**THE PROBLEM**: Copy all lines containing the string "setup" from the records below.

(Saved entries)
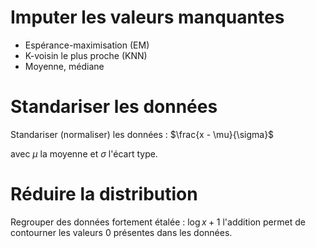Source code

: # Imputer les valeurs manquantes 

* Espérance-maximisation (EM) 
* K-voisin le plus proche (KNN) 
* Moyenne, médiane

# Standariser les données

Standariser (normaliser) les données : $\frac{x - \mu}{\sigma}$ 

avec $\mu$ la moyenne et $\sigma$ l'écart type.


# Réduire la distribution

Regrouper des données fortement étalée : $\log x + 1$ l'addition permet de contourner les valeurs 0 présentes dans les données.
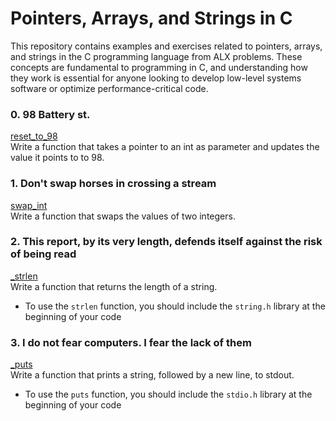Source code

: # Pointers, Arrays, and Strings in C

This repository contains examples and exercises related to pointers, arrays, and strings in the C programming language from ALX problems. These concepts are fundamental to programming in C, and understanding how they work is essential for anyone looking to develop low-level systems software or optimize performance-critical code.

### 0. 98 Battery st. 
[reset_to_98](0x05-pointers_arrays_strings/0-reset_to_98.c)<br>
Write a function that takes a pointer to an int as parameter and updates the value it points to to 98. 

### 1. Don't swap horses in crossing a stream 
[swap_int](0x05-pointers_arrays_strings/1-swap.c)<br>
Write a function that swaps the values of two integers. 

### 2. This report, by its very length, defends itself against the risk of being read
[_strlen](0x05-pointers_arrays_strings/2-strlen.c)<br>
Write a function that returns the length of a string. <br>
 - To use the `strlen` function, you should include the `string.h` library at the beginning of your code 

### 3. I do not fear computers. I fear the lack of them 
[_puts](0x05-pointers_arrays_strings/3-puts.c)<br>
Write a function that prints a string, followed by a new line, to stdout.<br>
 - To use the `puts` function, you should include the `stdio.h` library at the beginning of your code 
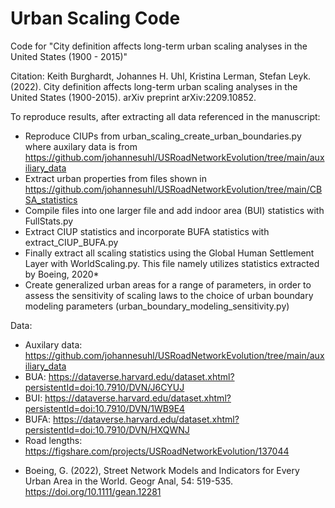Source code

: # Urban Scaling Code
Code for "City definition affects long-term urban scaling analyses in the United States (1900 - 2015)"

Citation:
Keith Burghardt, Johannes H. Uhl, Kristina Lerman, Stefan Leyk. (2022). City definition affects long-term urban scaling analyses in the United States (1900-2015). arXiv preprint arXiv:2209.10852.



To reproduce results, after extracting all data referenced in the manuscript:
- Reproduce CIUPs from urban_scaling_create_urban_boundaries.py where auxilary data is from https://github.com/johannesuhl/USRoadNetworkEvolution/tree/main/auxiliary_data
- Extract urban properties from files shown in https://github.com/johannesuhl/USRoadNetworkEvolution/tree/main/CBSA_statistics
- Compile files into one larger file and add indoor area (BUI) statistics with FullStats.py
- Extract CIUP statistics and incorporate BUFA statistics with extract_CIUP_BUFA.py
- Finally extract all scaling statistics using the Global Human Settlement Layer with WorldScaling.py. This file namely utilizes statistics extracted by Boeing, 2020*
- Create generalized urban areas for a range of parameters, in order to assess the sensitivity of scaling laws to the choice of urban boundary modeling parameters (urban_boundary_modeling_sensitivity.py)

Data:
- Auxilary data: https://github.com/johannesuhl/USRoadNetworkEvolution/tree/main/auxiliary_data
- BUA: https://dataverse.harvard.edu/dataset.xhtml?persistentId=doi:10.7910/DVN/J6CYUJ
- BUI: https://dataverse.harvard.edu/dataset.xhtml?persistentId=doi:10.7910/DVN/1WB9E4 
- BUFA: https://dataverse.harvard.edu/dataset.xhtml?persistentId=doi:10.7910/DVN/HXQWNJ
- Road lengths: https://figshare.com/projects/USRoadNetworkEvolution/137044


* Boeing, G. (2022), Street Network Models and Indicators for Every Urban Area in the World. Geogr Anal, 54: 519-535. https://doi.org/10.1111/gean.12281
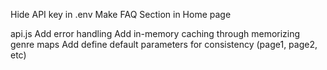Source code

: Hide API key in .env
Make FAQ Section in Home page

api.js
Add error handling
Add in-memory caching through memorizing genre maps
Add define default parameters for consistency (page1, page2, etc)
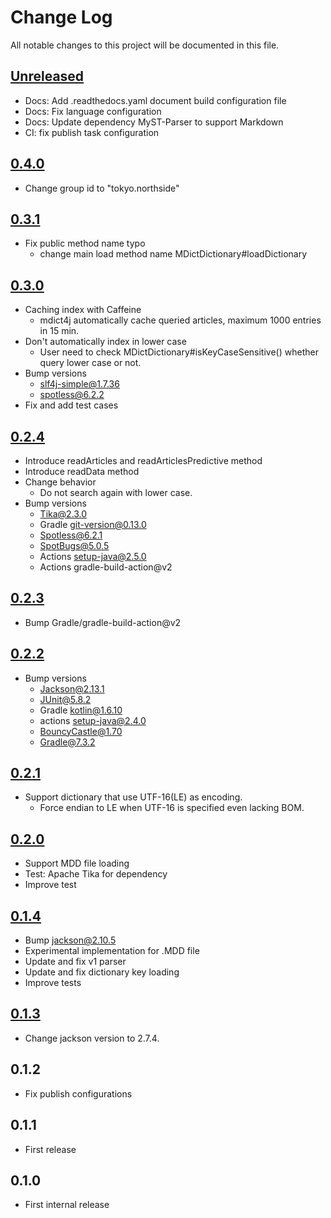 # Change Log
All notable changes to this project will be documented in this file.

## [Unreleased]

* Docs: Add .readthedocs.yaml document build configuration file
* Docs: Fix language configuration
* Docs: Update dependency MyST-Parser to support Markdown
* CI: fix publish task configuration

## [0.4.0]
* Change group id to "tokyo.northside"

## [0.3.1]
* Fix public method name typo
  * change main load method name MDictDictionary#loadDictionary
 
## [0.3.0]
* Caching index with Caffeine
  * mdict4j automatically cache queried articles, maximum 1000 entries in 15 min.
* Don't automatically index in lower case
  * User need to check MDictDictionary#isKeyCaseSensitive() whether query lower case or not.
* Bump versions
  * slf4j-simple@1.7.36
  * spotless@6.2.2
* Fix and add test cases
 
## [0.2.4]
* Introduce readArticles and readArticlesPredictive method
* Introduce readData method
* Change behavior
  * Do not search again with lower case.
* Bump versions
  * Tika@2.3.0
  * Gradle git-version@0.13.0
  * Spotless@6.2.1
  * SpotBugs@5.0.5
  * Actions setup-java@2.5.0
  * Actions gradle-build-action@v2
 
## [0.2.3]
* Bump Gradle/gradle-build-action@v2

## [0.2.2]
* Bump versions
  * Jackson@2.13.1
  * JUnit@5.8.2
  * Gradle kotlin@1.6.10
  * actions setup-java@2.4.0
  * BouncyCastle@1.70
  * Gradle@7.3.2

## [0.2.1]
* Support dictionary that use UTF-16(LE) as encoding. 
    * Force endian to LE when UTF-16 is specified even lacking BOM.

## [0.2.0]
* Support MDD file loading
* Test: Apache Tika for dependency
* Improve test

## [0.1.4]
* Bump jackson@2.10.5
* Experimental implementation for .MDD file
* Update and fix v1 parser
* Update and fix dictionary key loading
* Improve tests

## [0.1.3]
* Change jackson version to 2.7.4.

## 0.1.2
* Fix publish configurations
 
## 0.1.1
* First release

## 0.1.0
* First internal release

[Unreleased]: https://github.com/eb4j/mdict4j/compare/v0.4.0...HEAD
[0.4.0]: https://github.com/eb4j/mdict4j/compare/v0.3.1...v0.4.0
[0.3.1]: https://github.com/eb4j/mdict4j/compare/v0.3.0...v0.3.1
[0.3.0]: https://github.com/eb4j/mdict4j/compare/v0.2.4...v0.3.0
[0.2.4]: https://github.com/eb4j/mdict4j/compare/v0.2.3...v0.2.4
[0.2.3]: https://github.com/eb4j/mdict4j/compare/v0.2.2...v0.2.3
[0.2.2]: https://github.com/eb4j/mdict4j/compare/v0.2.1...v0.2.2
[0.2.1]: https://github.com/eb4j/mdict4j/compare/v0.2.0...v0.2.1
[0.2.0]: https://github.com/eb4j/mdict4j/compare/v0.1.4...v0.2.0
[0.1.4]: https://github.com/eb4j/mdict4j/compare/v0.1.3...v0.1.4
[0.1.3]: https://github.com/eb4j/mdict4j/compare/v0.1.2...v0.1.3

**SOLUTION TO THE PROBLEM**:
  * Actions setup-java@2.5.0
  * actions setup-java@2.4.0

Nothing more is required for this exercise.